Su filmografía, por tanto, abunda en películas espléndidas, de tal modo que cada uno de sus admiradores tiene amplio campo donde escoger sus favoritas. Las mías están entre la injustamente menospreciada Sabrina y la memorable adaptación de Tolstoi dirigida por King Vidor. Sin embargo, hoy me apetece hablar de dos títulos que, con sus imperfecciones, me resultan literalmente encantadores, y que están unidos por dos elementos: el mismo director, Stanley Donen, y el paseo que su protagonista se da por territorio francés. Añadamos a ello que se rodaron en los años 60, la década sin duda más chic, en la cual Donen, en esos tiempos inciertos en que los supervivientes del Hollywood clásico se debieron de sentir inseguros ante el increíble cambio que el cine había dado en poco tiempo (él tuvo la suerte de ser más joven y, por tanto, más adaptable), gustó en arriesgarse, en ocasiones sin red, en su propósito de demostrar que era tan «moderno» como el que más. (Siempre he temido revisar ese título pop que es Arabesco, de 1966, y que tanto me divirtió hace incontables años…) Por cierto, que Donen, Hepburn y Francia ya se habían «encontrado» en un film de la década anterior, Una cara con ángel (1957), con el refuerzo inmensurable del gran Fred Astaire, pero es un título que hace mucho que no he revisado.

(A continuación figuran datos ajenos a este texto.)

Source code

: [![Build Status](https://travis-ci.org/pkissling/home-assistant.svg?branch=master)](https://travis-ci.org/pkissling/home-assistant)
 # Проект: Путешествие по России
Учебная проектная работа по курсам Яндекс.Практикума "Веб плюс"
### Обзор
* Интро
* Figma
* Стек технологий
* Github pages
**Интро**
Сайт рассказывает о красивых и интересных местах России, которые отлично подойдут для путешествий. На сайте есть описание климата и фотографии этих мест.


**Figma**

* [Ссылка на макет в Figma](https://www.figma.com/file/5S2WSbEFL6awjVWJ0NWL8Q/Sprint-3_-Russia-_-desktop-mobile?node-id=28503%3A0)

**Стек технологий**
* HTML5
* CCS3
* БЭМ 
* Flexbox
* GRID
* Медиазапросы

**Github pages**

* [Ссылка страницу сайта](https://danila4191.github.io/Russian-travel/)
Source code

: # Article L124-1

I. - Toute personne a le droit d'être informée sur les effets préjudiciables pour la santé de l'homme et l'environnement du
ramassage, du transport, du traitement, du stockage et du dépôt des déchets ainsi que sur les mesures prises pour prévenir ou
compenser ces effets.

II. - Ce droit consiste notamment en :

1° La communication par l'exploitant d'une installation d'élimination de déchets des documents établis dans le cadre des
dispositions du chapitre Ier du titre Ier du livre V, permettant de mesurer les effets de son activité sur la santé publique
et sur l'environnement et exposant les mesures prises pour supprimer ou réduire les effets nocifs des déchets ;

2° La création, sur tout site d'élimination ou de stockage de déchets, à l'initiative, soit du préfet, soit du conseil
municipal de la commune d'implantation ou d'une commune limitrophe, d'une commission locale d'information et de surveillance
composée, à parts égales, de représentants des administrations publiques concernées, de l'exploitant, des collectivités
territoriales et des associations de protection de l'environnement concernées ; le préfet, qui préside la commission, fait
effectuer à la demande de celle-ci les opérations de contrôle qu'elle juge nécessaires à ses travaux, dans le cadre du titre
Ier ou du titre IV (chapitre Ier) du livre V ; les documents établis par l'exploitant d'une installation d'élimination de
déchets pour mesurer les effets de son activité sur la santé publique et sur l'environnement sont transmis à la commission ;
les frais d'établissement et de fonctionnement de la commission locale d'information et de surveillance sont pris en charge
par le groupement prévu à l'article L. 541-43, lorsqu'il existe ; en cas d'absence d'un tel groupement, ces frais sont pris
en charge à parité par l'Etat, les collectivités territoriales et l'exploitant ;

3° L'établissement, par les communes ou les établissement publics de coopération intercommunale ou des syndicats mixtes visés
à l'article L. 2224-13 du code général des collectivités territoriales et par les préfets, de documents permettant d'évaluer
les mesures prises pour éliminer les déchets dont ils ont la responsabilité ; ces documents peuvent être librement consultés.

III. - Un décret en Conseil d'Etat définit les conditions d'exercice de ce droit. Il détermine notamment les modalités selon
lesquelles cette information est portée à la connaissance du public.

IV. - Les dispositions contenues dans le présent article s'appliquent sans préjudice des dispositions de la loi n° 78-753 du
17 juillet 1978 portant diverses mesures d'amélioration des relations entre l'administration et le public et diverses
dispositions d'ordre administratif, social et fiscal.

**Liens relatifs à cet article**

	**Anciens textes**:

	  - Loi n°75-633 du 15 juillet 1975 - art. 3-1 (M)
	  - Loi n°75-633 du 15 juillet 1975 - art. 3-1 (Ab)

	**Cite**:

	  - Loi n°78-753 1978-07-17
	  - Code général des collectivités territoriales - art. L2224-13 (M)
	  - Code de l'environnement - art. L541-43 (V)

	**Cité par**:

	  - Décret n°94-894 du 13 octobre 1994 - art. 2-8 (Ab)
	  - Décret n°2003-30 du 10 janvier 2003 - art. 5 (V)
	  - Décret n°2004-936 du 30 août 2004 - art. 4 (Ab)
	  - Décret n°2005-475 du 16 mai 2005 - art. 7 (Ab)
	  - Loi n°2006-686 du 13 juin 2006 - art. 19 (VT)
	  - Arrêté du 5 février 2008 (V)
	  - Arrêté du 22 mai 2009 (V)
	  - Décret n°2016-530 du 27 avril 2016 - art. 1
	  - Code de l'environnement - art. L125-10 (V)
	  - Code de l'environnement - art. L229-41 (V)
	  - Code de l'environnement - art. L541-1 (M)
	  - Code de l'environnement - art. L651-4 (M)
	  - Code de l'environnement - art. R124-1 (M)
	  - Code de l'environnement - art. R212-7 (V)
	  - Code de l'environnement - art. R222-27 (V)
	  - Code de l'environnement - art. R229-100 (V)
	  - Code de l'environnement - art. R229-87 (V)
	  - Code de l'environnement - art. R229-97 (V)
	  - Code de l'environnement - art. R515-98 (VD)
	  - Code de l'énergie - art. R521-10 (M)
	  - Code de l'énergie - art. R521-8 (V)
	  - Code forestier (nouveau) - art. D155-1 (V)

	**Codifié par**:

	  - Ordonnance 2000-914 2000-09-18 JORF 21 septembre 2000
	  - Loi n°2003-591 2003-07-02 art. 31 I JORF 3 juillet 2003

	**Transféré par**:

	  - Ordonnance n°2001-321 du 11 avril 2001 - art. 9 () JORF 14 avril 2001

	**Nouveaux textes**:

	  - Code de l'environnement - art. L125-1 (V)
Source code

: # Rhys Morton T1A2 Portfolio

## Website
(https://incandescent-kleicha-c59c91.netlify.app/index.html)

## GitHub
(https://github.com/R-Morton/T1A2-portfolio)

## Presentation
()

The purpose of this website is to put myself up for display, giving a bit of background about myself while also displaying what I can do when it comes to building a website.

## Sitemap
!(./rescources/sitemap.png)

Se trata de dos películas en principio muy distintas. La primera, Charada (1963), es un thriller con aires de comedia sofisticada que juega con una indiscutible filiación hitchcockiana, empezando por el protagonismo masculino del gran Cary Grant. La segunda, Dos en la carretera (1967), en apariencia es más profunda por tratar de un «tema» trascendente (el análisis de la institución matrimonial, que en los años 60 dejó de ser el incuestionable pilar social que había sido hasta entonces), y durante mucho tiempo gozó de un prestigio extraordinario, que luego ha sido un tanto cuestionado, seguramente sin que mereciera ni ser elevada al séptimo cielo ni ser menospreciada por el evidente desfase, es indudable, que desprende hoy día: sus méritos, indiscutibles en cualquier caso, hay que encontrarlos en otro lado, que tiene mucho que ver, claro, con su actriz protagonista.
Charada (1963)
Posiblemente se le puedan encontrar a Charada muchos defectos, comenzando por su caprichosa trama o ese excesivo énfasis en resultar «moderna» que tanto preocupó al Donen de su época. Pero acaba importando muy poco. ¿Cómo va a importar con un Cary Grant en ese estado de gracia del actor que se sabe en la madurez y capaz de hacer creíble todo —y Grant, desde sus años más jóvenes, se especializó en hacer creíble todo…— y con una Audrey Hepburn también en su plenitud? Grant y Hepburn, Hepburn y Grant, se bastan para conducirnos doquiera que quieren y dejar en el ánimo la más deliciosa, la más charmant de las sensaciones. Charada parte de una muy difícil conjunción de propósitos: uno, y como ya he señalado, recrear un film de intriga en la evidente senda, Grant mediante, de Alfred Hitchcock; dos, proponer una sophisticated comedy al estilo del Hollywood clásico por medio del encuentro/oposición entre su adorable pareja protagonista; y tres, realizar un canto al París más emblemático (también podría decirse tópico). La excusa consiste en la serie de peligros sin tregua que amenazan a una joven viuda norteamericana, Regina Lambert (Hepburn), desde el momento en que descubre que su recién asesinado esposo era un completo desconocido para ella. La amenaza se concreta en la presencia de un siniestro trío de antiguos compañeros de guerra del muerto, con quienes compartía el secreto de un botín robado al mismísimo ejército de los EE. UU, y cuyo paradero estos creen que la viuda conoce.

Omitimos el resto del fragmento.